DIRECTIONS: Retype the opening lines of the listing below, ending with the line that contains "不要想着走捷径,赚钱没有那么多捷径给你走", and leave out any pictures.

DATA FOR PROCESSING:
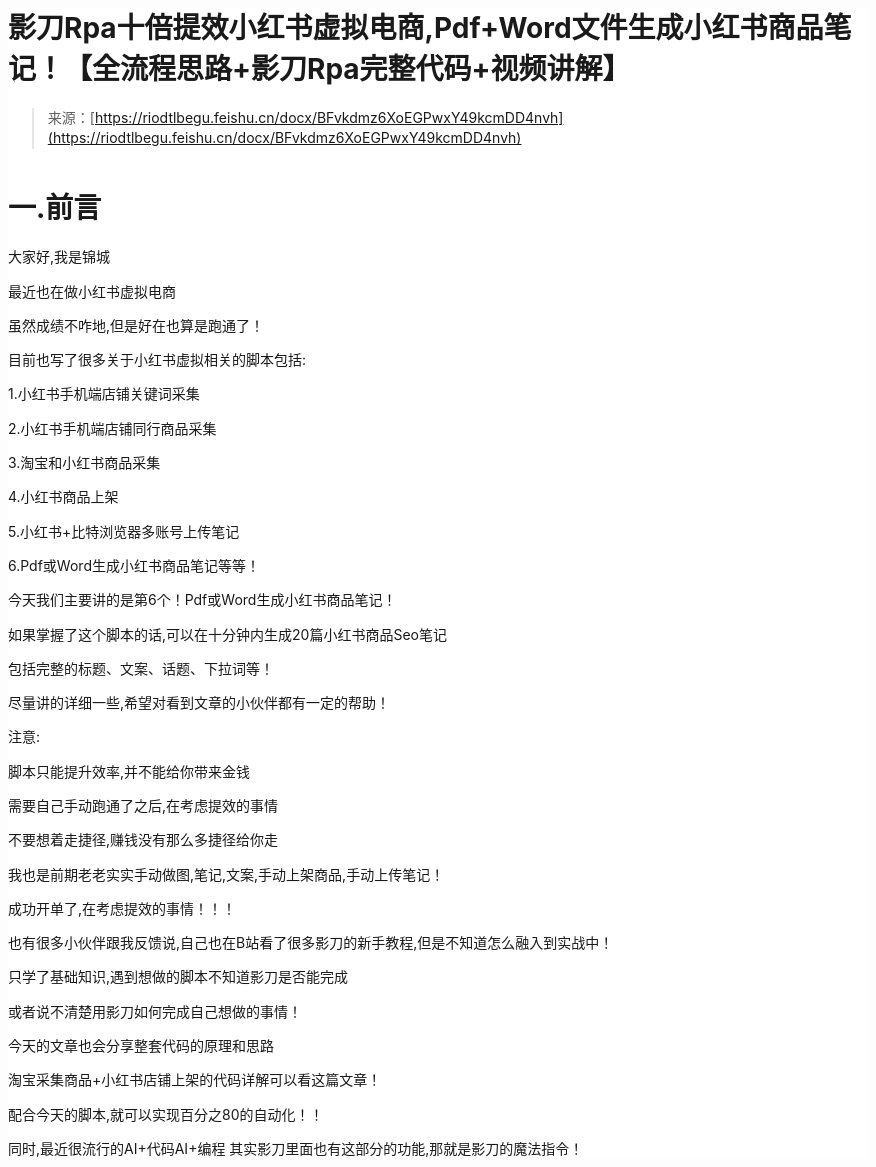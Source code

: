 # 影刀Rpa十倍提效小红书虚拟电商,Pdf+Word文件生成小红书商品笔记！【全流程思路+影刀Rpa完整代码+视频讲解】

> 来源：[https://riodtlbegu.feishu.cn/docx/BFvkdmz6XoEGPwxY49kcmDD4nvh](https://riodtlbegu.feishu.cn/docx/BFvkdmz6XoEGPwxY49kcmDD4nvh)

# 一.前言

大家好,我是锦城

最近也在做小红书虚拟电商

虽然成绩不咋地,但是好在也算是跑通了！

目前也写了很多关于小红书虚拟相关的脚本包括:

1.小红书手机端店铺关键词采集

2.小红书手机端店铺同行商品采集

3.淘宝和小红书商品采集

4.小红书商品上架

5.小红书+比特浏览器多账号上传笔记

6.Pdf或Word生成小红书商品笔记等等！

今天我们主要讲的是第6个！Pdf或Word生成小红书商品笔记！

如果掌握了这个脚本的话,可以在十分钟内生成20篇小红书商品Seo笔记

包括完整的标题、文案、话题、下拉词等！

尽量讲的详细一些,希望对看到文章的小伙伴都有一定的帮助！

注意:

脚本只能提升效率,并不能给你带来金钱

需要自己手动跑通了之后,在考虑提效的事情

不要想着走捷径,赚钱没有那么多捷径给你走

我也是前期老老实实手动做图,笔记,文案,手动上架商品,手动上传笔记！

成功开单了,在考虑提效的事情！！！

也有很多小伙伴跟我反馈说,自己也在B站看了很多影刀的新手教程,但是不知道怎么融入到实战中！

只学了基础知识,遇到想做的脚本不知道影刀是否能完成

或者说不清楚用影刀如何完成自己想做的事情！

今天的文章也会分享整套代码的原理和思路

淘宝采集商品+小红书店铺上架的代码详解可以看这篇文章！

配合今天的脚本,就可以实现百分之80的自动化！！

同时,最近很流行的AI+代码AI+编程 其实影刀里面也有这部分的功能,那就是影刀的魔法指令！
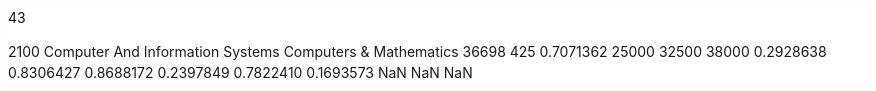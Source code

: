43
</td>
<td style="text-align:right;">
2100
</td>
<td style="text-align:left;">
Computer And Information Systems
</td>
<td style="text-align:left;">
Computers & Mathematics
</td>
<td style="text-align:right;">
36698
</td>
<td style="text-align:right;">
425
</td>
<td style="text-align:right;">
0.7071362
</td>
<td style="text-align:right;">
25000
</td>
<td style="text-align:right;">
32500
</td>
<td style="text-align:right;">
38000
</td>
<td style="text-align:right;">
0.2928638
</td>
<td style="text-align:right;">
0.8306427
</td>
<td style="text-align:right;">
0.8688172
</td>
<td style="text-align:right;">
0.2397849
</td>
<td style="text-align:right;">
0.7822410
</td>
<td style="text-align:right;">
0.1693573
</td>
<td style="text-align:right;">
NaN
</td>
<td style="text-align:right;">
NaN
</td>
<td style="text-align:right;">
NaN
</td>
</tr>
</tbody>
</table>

EXERCISE RESULT:
Source code

: # 影刀Rpa十倍提效小红书虚拟电商,Pdf+Word文件生成小红书商品笔记！【全流程思路+影刀Rpa完整代码+视频讲解】

> 来源：[https://riodtlbegu.feishu.cn/docx/BFvkdmz6XoEGPwxY49kcmDD4nvh](https://riodtlbegu.feishu.cn/docx/BFvkdmz6XoEGPwxY49kcmDD4nvh)

# 一.前言

大家好,我是锦城

最近也在做小红书虚拟电商

虽然成绩不咋地,但是好在也算是跑通了！

目前也写了很多关于小红书虚拟相关的脚本包括:

1.小红书手机端店铺关键词采集

2.小红书手机端店铺同行商品采集

3.淘宝和小红书商品采集

4.小红书商品上架

5.小红书+比特浏览器多账号上传笔记

6.Pdf或Word生成小红书商品笔记等等！

今天我们主要讲的是第6个！Pdf或Word生成小红书商品笔记！

如果掌握了这个脚本的话,可以在十分钟内生成20篇小红书商品Seo笔记

包括完整的标题、文案、话题、下拉词等！

尽量讲的详细一些,希望对看到文章的小伙伴都有一定的帮助！

注意:

脚本只能提升效率,并不能给你带来金钱

需要自己手动跑通了之后,在考虑提效的事情

不要想着走捷径,赚钱没有那么多捷径给你走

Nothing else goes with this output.